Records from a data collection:
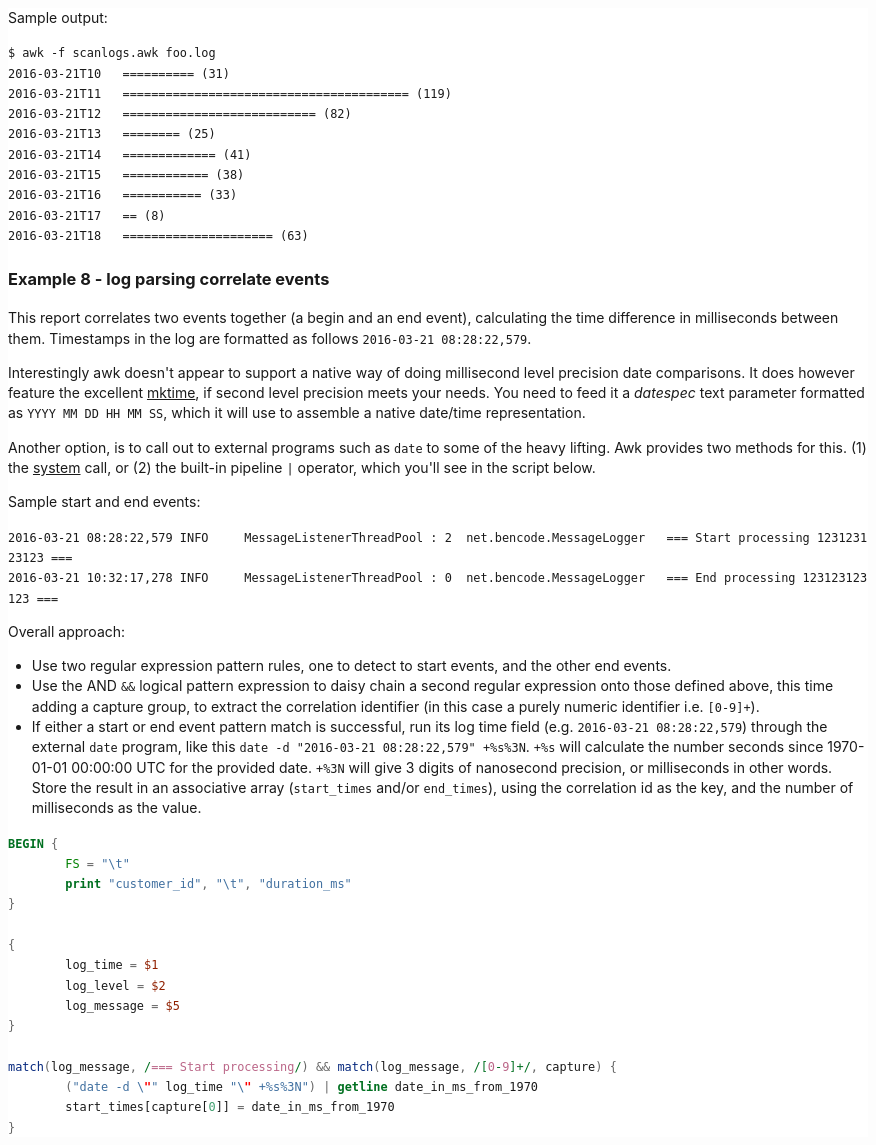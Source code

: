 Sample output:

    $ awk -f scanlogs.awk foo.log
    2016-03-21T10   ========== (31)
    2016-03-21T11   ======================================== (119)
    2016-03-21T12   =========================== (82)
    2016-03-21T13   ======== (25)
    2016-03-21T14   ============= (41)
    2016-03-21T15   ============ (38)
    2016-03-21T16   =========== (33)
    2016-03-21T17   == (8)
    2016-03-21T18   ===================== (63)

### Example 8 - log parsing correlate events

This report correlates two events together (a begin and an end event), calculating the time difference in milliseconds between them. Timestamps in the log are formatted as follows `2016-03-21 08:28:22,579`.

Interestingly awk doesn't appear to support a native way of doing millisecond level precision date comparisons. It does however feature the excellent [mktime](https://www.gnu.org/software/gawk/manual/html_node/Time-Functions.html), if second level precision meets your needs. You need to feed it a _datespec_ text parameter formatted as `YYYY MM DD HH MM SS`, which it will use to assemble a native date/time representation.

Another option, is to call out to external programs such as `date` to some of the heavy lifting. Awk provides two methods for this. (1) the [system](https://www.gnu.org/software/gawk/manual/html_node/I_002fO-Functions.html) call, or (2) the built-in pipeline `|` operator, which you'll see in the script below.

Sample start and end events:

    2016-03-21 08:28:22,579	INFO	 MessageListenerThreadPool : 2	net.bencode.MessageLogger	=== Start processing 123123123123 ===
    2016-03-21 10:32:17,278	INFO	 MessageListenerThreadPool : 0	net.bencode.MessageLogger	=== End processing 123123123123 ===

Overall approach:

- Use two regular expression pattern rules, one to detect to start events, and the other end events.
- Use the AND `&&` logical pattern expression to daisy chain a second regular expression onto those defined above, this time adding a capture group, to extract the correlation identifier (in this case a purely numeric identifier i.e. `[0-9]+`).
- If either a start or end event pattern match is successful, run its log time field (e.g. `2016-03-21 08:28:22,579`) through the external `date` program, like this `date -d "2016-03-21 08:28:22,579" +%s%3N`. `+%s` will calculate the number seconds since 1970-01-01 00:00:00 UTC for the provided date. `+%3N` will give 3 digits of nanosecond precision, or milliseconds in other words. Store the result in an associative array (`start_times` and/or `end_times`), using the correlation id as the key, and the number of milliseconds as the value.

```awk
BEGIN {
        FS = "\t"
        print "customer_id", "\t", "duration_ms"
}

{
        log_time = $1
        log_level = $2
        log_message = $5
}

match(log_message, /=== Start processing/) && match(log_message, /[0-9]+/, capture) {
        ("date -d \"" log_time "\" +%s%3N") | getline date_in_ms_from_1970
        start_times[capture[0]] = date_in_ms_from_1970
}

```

Work to be completed:
Return every line from the entries above that includes the word "INFO".

Reply:
    2016-03-21 08:28:22,579	INFO	 MessageListenerThreadPool : 2	net.bencode.MessageLogger	=== Start processing 123123123123 ===
    2016-03-21 10:32:17,278	INFO	 MessageListenerThreadPool : 0	net.bencode.MessageLogger	=== End processing 123123123123 ===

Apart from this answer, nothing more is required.